## Assignment
Every line of the records below from the line with "- DMA для отправки" up to and including the line with "Логические схемы в" must be reproduced exactly, and no line outside that range.

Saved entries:
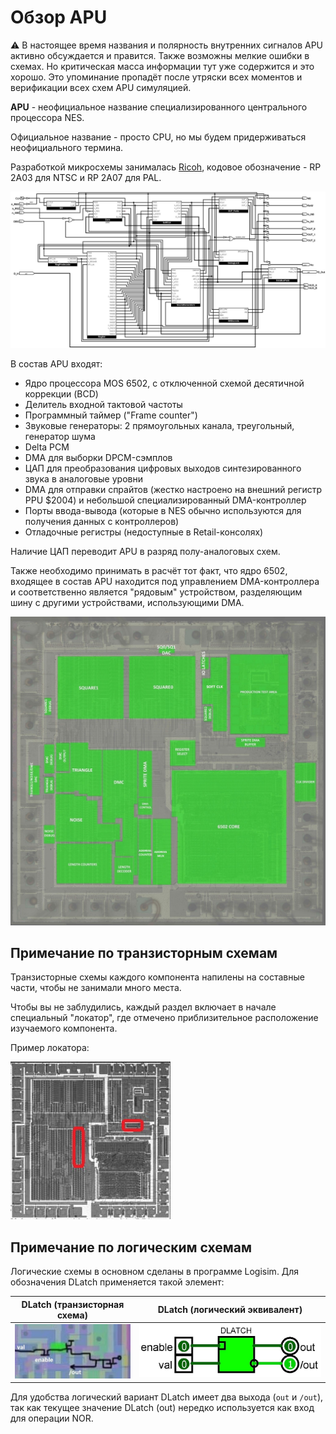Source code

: # Обзор APU

:warning: В настоящее время названия и полярность внутренних сигналов APU активно обсуждается и правится. Также возможны мелкие ошибки в схемах. Но критическая масса информации тут уже содержится и это хорошо. Это упоминание пропадёт после утряски всех моментов и верификации всех схем APU симуляцией.

**APU** - неофициальное название специализированного центрального процессора NES.

Официальное название - просто CPU, но мы будем придерживаться неофициального термина.

Разработкой микросхемы занималась [Ricoh](../Ricoh.md), кодовое обозначение - RP 2A03 для NTSC и RP 2A07 для PAL.

![APU](/BreakingNESWiki/imgstore/apu/APU.jpg)

В состав APU входят:
- Ядро процессора MOS 6502, с отключенной схемой десятичной коррекции (BCD)
- Делитель входной тактовой частоты
- Программный таймер ("Frame counter")
- Звуковые генераторы: 2 прямоугольных канала, треугольный, генератор шума
- Delta PCM
- DMA для выборки DPCM-сэмплов
- ЦАП для преобразования цифровых выходов синтезированного звука в аналоговые уровни
- DMA для отправки спрайтов (жестко настроено на внешний регистр PPU $2004) и небольшой специализированный DMA-контроллер
- Порты ввода-вывода (которые в NES обычно используются для получения данных с контроллеров)
- Отладочные регистры (недоступные в Retail-консолях)

Наличие ЦАП переводит APU в разряд полу-аналоговых схем.

Также необходимо принимать в расчёт тот факт, что ядро 6502, входящее в состав APU находится под управлением DMA-контроллера и соответственно является "рядовым" устройством, разделяющим шину с другими устройствами, использующими DMA.

![apu_blocks](/BreakingNESWiki/imgstore/apu/apu_blocks.jpg)

## Примечание по транзисторным схемам

Транзисторные схемы каждого компонента напилены на составные части, чтобы не занимали много места.

Чтобы вы не заблудились, каждый раздел включает в начале специальный "локатор", где отмечено приблизительное расположение изучаемого компонента.

Пример локатора:

![apu_locator_dma](/BreakingNESWiki/imgstore/apu/apu_locator_dma.jpg)

## Примечание по логическим схемам

Логические схемы в основном сделаны в программе Logisim. Для обозначения DLatch применяется такой элемент:

|DLatch (транзисторная схема)|DLatch (логический эквивалент)|
|---|---|
|![dlatch_tran](/BreakingNESWiki/imgstore/dlatch_tran.jpg)|![dlatch_logic](/BreakingNESWiki/imgstore/dlatch_logic.jpg)|

Для удобства логический вариант DLatch имеет два выхода (`out` и `/out`), так как текущее значение DLatch (out) нередко используется как вход для операции NOR.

## Solution
- DMA для отправки спрайтов (жестко настроено на внешний регистр PPU $2004) и небольшой специализированный DMA-контроллер
- Порты ввода-вывода (которые в NES обычно используются для получения данных с контроллеров)
- Отладочные регистры (недоступные в Retail-консолях)

Наличие ЦАП переводит APU в разряд полу-аналоговых схем.

Также необходимо принимать в расчёт тот факт, что ядро 6502, входящее в состав APU находится под управлением DMA-контроллера и соответственно является "рядовым" устройством, разделяющим шину с другими устройствами, использующими DMA.

![apu_blocks](/BreakingNESWiki/imgstore/apu/apu_blocks.jpg)

## Примечание по транзисторным схемам

Транзисторные схемы каждого компонента напилены на составные части, чтобы не занимали много места.

Чтобы вы не заблудились, каждый раздел включает в начале специальный "локатор", где отмечено приблизительное расположение изучаемого компонента.

Пример локатора:

![apu_locator_dma](/BreakingNESWiki/imgstore/apu/apu_locator_dma.jpg)

## Примечание по логическим схемам

Логические схемы в основном сделаны в программе Logisim. Для обозначения DLatch применяется такой элемент:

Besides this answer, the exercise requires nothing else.